**DESCRIPTION OF THE TASK**.
Return, from the lines below, each one that includes the word "index".

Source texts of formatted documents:
________________________________________

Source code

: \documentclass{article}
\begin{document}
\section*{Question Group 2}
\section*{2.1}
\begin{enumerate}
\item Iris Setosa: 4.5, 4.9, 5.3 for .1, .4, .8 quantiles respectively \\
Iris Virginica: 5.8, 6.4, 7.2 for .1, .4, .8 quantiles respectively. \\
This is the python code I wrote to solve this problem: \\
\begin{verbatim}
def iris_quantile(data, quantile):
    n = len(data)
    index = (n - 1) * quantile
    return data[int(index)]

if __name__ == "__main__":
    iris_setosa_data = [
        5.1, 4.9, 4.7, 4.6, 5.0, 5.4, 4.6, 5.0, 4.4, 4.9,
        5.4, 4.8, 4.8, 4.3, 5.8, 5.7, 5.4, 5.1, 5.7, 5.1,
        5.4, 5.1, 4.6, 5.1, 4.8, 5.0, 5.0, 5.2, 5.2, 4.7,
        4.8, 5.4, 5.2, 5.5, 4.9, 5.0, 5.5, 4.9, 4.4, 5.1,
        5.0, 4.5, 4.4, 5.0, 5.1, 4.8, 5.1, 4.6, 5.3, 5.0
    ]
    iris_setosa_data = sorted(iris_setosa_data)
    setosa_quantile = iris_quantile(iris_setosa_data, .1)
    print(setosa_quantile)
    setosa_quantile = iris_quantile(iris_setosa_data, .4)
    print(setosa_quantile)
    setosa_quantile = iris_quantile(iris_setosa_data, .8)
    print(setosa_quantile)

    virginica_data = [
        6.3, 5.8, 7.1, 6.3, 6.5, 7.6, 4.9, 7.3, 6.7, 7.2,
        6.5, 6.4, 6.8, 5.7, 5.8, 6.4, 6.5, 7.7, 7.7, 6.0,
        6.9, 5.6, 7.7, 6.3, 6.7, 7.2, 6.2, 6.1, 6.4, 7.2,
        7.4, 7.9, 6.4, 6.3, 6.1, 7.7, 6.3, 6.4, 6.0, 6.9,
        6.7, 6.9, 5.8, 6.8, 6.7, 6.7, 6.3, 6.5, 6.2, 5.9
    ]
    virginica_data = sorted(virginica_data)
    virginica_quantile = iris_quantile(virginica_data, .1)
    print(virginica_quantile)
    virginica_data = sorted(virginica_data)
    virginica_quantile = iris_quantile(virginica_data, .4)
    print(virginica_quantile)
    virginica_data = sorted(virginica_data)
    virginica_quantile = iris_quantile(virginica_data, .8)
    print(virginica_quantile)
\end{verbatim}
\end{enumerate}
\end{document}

________________________________________

**ANSWER SECTION**.
    index = (n - 1) * quantile
    return data[int(index)]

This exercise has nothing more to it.